=== Directions for this task ===
Could you copy exactly the lines from the start of the records through the one containing "- Migrate DB", both included, and leave out the pictures?

Stored data:
>>>>>
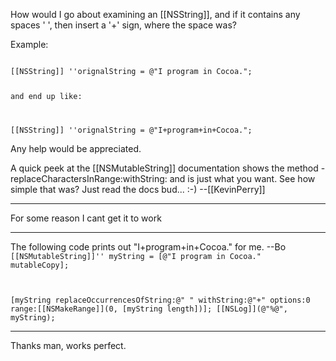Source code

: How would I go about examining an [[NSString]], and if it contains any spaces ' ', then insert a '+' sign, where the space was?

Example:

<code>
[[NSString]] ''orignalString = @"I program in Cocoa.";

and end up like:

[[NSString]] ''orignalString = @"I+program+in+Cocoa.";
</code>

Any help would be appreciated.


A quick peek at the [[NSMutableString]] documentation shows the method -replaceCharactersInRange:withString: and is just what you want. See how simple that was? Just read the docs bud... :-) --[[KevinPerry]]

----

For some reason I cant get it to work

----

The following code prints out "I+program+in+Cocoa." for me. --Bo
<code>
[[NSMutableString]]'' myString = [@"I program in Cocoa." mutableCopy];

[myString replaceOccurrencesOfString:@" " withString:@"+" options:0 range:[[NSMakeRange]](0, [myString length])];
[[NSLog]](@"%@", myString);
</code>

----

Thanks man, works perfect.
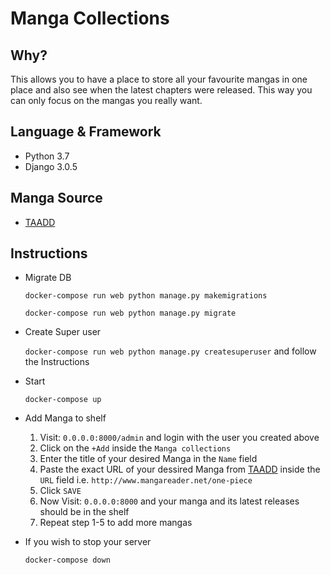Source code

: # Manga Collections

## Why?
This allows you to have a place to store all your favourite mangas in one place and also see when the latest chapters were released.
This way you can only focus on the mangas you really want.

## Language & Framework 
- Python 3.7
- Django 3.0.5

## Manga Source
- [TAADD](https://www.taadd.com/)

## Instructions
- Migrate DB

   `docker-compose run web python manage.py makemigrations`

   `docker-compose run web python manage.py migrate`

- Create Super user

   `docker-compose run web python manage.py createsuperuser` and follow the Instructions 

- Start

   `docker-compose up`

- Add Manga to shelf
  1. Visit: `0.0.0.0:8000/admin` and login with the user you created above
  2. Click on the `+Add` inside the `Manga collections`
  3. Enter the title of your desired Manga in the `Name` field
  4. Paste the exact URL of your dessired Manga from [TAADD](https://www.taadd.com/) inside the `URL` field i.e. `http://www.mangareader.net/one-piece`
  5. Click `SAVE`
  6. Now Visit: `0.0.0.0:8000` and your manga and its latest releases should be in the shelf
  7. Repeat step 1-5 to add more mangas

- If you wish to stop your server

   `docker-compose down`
<<<<<
=== Solution to the problem ===
Source code

: How would I go about examining an [[NSString]], and if it contains any spaces ' ', then insert a '+' sign, where the space was?

Example:

<code>
[[NSString]] ''orignalString = @"I program in Cocoa.";

and end up like:

[[NSString]] ''orignalString = @"I+program+in+Cocoa.";
</code>

Any help would be appreciated.


A quick peek at the [[NSMutableString]] documentation shows the method -replaceCharactersInRange:withString: and is just what you want. See how simple that was? Just read the docs bud... :-) --[[KevinPerry]]

----

For some reason I cant get it to work

----

The following code prints out "I+program+in+Cocoa." for me. --Bo
<code>
[[NSMutableString]]'' myString = [@"I program in Cocoa." mutableCopy];

[myString replaceOccurrencesOfString:@" " withString:@"+" options:0 range:[[NSMakeRange]](0, [myString length])];
[[NSLog]](@"%@", myString);
</code>

----

Thanks man, works perfect.
Source code

: # Manga Collections

## Why?
This allows you to have a place to store all your favourite mangas in one place and also see when the latest chapters were released.
This way you can only focus on the mangas you really want.

## Language & Framework 
- Python 3.7
- Django 3.0.5

## Manga Source
- [TAADD](https://www.taadd.com/)

## Instructions
- Migrate DB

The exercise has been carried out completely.